There are several advantages to investing with a PERE. Here are a few key benefits:
- Efficient: PEREs are designed to be large enough to take advantage of real estate opportunities while remaining small enough to mitigate the chaos associated with managing too many employees and brokers. The focus remains, instead, on making assets successful and generating returns.
- Increased stability: This asset class is generally stable and firms like FNRP offer strategies to protect against inflation costs, increasing your chances of profit.
- Tangible assets: Unlike REITs, the properties you fund are either completely or in part, yours. You own real property and can generate income based on the profitability of the property, rather than relying on the changing value of a piece of paper.
- Higher return potential: PEREs can find opportunities across multiple asset classes and multiple locations to target higher returns. There aren’t limits or prohibitions regarding investments that need work and can potentially deliver higher returns than a REIT or public markets.
You can’t have your benefits without your costs. Here are the downsides to investing with a PERE:
- Higher initial investments: Firms like FNRP require their accredited investors to start investing at a minimum of $50,000. Your upfront costs are greater, and due to the nature of PEREs, it may be some time before you see a return on your investment.

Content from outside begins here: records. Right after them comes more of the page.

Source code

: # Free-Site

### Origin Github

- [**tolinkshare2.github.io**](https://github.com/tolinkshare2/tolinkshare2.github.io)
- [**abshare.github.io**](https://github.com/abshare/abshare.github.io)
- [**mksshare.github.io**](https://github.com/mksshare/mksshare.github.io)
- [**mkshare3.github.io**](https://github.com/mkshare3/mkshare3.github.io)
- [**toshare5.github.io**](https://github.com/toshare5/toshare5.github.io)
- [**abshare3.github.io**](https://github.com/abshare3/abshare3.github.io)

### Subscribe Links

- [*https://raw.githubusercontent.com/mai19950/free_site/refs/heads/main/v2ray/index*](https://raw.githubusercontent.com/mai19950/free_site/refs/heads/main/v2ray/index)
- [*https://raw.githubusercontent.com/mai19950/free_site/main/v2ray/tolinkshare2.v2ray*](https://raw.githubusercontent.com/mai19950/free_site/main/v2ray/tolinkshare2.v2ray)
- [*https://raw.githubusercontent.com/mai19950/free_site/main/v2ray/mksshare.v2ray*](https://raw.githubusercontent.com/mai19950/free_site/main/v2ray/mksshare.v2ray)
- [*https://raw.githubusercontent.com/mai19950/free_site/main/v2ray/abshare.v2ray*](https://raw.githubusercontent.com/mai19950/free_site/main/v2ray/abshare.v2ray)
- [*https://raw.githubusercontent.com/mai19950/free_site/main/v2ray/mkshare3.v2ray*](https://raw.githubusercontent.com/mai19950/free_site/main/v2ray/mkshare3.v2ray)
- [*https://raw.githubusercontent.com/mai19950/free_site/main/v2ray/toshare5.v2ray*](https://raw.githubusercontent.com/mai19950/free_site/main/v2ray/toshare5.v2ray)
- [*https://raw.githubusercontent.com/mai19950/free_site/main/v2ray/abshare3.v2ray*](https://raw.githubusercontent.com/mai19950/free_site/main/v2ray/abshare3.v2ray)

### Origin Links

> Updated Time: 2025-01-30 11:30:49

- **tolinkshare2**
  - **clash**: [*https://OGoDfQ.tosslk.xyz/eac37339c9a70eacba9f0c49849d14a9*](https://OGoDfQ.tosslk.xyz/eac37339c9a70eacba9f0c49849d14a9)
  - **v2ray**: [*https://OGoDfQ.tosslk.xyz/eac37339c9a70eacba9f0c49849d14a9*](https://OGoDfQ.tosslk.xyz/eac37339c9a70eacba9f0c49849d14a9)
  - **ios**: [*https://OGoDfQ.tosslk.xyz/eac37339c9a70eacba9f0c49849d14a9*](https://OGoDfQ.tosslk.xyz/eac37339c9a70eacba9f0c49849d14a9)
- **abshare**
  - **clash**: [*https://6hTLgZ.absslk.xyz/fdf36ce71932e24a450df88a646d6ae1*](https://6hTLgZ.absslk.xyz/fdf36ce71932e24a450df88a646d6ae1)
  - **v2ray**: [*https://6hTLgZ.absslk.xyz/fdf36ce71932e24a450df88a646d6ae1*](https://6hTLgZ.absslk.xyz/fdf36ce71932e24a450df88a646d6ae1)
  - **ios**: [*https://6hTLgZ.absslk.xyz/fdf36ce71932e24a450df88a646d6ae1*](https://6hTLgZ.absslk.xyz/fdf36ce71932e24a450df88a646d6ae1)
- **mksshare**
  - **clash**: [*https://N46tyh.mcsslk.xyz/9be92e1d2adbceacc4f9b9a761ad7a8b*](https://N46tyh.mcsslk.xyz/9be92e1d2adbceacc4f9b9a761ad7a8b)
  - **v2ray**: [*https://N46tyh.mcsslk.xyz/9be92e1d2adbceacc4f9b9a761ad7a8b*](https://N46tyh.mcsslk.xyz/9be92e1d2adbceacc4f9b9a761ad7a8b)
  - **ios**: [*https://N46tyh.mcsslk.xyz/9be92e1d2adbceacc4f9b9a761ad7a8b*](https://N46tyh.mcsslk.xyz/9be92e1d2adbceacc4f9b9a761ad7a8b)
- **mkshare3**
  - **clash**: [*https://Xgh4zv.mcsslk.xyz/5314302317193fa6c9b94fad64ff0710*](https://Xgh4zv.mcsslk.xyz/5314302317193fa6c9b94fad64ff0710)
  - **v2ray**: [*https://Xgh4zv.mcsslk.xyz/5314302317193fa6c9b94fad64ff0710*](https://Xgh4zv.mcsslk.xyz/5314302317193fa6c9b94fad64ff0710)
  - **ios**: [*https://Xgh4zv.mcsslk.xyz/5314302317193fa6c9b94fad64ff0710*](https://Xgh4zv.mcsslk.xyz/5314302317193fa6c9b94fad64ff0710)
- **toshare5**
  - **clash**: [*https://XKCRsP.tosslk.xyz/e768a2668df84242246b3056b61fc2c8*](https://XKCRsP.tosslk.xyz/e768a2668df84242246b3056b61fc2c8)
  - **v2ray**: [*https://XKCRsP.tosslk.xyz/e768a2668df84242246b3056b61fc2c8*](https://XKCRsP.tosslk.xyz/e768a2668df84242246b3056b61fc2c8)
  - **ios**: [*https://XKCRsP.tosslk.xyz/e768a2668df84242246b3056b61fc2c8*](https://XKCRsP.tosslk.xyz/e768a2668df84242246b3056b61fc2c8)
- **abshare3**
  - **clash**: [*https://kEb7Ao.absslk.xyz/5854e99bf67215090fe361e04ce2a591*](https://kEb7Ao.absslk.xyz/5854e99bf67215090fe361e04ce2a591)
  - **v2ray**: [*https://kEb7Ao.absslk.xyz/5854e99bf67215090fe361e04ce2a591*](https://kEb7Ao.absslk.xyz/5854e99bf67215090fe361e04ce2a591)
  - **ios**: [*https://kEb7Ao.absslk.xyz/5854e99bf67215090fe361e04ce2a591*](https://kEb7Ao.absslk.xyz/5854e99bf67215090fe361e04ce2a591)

- Less liquid: Unlike REITs, real estate cannot be converted into cash with a snap of your fingers. You own the property and must go through the proper channels of selling your share of it, which can take months or years to secure the market rate you want.
What Is a REIT?
A REIT is a real estate investment trust that owns, operates, or finances properties that produce income. A REIT can be used for commercial, residential, healthcare, or mortgage purposes. What is a commercial REIT? This type of REIT refers to investing in properties used for business or commercial purposes, where the profit comes from the income collected via tenant rent. For more information on profits, be sure to check out our article on the 50% rule in commercial real estate investing.
They can be both publicly and privately traded, but private REITs usually require experienced investors with substantial assets. Otherwise, almost anyone can invest in a REIT.
Here are the benefits to investing with REITs:
- Accessible for all: Unlike with PEREs, publicly-traded REITs don’t always require higher upfront costs. Some REITs allow you to buy shares at as low as $1.
- Mandatory distributions: The Internal Revenue Services (IRS) requires all REITs to distribute 90% of their taxable income to shareholders. You will typically see these payments in the form of annual dividends.
- Liquid assets: Because these stocks operate the same way other stocks can be bought and sold, investors can easily turn their investment into cash.
- Security: REITs are often pitched to retirees because they generally produce a regular, dependable income. They collect rent and mortgage interests, which makes them a solid investment.
Every rose has its thorn, and REITs are no different. Here are some key disadvantages to investing with REITs:
- Taxes: REITs are taxed as income, meaning they are not given the preferential tax treatments other real estate investment returns receive. We recommend discussing with your financial planner if these returns will push you into a higher tax bracket.
- Slower capital appreciation: REITs don’t typically grow in value as quickly as other investments, meaning the return on your investment might take a little longer.
- Interest fluctuations: REITs are most sensitive to interest fluctuations and suffer in environments with rising interest rates. As rates rise across the board, your shares can depreciate in value relative to other shares.
The Bottom Line
Both REITs and PEREs are ways to get in on investing in real estate. PEREs are a better fit for HWNIs or asset managers and REITs can be accessible for investors from all income and experience levels. REITs are more heavily regulated by the IRS, which offers as many protections as it does stipulations. To find out if a PERE or an REIT is the right fit for you, consult with your financial advisor today!